5 Ways to Stand With a Survivor
Supporting someone who has experienced domestic or gender-based violence can feel overwhelming, but even small, thoughtful actions can make a meaningful difference. Standing with a survivor isn’t about having all the answers – it’s about listening, believing, and offering care in ways that empower them. In the Caribbean and beyond, showing solidarity helps survivors feel seen, respected, and supported. Here are five practical ways you can stand with a survivor and make a positive impact in their journey toward safety and healing.
Believe them
The most powerful thing you can offer a survivor is belief. When someone shares their experience of abuse, they’re taking a huge and often frightening step. Respond with trust and compassion: “I’m glad you told me. I believe you.” Believing survivors helps break silence, reduces shame, and lets them know they are not alone. Your response can be the start of their healing.
Offer emotional support
Survivors don’t always need advice – sometimes they just need someone who will listen without interruption. Let them guide the conversation. Offer reassurance, remind them that what happened is not their fault, and let them know you’re there in a way that feels safe for them. Emotional support can look like checking in, spending time with them, or simply holding space for their feelings.
Avoid blame or judgment
Survivors are often afraid of not being believed or being judged for staying, leaving, or returning to an abusive situation. Avoid questions like “Why didn’t you leave?” or “What did you do?” These reinforce shame and silence. Instead, focus on their strength, validate their feelings, and remind them that abuse is always the responsibility of the person who chooses to harm – never the survivor.
Connect them to help
You don’t have to solve everything – you just need to know where support exists. If someone needs urgent help, wants information, or is unsure what to do next, connect them to AADA’s 24-hour helpline: 246-432-2873. A trained advocate can provide confidential support, safety planning, information, and resources. A single phone call can make a meaningful difference.

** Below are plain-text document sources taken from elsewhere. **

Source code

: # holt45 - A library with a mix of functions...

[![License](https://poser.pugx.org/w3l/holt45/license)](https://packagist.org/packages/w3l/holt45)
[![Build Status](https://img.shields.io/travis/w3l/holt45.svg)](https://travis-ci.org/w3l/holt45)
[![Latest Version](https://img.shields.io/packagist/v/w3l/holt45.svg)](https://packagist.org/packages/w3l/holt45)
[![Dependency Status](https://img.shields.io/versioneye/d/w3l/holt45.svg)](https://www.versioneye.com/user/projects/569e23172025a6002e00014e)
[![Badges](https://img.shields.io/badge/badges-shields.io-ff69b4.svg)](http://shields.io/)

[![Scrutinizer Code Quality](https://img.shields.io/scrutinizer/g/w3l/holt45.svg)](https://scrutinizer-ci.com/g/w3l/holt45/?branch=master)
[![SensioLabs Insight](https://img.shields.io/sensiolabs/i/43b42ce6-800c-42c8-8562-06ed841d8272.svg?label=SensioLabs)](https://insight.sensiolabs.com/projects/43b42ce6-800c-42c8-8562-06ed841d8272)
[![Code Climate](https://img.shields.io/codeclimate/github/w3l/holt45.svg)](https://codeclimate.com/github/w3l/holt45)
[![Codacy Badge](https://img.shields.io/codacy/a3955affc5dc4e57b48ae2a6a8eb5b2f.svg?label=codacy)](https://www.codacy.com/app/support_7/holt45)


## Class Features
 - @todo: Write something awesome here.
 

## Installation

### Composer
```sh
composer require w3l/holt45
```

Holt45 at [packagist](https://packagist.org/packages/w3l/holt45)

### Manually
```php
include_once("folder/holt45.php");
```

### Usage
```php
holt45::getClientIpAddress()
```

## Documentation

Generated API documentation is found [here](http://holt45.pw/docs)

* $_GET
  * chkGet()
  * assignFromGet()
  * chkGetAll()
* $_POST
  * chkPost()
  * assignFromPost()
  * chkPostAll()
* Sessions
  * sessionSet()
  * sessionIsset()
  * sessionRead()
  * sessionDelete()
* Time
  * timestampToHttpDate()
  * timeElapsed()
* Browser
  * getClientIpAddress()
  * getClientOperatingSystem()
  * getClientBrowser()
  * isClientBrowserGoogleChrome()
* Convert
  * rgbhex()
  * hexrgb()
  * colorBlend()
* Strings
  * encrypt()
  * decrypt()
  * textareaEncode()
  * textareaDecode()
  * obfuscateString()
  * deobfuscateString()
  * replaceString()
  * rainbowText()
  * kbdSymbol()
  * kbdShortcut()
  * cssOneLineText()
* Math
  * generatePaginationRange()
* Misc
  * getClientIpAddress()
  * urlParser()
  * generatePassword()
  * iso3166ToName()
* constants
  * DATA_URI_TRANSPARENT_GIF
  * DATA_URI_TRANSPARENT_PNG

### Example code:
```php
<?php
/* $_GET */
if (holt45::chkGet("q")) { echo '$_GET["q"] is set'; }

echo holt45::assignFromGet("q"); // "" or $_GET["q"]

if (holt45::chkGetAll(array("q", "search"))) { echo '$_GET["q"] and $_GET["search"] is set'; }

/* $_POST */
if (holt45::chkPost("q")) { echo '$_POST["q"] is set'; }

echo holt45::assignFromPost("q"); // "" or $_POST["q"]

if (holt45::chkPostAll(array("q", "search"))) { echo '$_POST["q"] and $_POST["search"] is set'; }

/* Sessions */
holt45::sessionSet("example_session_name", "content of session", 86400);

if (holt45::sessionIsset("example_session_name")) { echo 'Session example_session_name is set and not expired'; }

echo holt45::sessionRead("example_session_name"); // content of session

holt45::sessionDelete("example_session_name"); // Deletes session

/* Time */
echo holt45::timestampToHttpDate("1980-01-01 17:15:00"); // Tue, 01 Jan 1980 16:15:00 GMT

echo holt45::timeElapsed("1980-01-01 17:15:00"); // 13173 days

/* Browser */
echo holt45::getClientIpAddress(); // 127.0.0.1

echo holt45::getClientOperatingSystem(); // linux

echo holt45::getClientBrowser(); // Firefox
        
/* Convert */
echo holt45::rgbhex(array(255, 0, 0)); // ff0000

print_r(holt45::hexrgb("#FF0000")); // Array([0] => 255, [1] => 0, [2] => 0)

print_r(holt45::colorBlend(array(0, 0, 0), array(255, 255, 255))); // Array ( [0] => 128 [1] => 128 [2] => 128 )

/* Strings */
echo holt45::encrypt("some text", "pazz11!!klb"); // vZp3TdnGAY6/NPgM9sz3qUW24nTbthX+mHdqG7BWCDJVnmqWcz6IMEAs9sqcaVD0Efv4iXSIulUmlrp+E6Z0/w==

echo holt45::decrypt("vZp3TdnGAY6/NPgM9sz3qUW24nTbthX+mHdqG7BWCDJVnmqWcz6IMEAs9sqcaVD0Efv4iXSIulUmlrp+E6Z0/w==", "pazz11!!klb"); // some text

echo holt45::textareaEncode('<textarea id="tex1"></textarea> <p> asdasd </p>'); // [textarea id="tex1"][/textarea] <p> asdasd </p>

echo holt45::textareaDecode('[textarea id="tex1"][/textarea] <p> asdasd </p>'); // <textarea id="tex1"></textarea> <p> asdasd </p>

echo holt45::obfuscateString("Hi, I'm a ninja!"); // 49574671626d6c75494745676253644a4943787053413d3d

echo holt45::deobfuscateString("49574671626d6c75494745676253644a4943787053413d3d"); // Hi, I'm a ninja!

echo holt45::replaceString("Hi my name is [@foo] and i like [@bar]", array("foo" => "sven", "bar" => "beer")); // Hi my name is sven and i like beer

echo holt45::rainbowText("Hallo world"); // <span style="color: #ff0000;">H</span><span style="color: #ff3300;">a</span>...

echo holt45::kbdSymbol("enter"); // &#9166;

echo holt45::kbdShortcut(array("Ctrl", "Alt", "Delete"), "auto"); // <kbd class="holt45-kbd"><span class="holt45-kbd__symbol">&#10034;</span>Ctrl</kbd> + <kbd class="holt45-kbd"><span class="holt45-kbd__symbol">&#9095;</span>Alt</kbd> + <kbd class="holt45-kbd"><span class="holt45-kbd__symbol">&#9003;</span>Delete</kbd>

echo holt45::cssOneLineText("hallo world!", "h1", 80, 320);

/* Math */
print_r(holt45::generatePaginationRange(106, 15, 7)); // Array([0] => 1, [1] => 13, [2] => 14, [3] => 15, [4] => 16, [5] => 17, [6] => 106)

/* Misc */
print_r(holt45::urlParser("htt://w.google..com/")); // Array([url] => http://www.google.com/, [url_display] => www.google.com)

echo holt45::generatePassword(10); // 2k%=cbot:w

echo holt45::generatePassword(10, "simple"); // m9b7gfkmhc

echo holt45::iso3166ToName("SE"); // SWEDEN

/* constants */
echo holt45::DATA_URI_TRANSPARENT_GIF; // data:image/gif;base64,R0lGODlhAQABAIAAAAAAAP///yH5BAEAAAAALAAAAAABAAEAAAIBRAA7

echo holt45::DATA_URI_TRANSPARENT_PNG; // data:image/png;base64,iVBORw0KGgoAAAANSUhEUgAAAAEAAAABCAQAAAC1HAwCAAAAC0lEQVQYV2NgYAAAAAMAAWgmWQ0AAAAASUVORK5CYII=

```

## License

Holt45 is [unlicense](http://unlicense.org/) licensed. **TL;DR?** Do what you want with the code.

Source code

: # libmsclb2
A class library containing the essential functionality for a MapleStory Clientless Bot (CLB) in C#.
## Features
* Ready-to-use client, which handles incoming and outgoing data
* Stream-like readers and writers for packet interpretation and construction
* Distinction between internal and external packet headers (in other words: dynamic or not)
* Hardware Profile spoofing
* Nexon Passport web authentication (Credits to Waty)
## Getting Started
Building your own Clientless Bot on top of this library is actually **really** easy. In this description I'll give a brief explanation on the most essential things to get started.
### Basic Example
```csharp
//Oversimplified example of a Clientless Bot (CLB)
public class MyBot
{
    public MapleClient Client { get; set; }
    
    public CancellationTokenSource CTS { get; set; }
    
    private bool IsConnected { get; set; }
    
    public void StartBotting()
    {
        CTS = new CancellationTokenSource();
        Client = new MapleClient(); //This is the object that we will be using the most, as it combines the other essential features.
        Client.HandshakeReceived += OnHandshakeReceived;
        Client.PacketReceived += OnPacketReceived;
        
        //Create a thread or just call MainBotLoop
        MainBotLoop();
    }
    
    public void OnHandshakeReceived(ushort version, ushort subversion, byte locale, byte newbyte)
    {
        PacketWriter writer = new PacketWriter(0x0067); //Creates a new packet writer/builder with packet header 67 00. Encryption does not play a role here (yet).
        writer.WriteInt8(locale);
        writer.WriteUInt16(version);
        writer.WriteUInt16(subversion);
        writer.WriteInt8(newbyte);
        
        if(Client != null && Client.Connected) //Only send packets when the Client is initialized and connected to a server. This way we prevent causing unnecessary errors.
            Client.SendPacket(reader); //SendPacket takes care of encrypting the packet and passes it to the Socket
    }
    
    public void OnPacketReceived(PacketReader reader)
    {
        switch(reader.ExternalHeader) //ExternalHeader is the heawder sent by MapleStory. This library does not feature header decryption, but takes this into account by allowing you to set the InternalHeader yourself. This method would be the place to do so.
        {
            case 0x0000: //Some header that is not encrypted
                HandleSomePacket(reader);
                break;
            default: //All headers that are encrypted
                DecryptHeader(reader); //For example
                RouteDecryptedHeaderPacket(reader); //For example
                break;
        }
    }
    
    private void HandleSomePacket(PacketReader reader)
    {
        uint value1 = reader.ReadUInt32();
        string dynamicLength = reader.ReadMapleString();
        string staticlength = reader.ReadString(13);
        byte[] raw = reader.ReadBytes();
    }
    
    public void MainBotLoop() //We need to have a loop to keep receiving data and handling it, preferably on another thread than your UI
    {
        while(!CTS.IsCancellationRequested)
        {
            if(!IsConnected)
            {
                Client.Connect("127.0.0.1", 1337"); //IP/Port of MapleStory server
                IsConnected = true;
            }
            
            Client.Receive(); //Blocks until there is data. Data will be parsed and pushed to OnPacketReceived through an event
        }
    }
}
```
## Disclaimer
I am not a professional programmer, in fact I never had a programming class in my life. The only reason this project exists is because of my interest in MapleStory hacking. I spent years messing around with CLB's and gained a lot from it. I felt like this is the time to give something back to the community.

Advocate for safety in your community
Standing with survivors isn’t just personal – it’s also community work. Speak up when you see harmful behaviours, challenge jokes or comments that normalise abuse, and support local organisations working to end gender-based violence. Promote healthy relationship education, encourage safe spaces, and show others that your community does not tolerate violence. Advocacy creates safer homes, safer streets, and a culture where survivors are supported.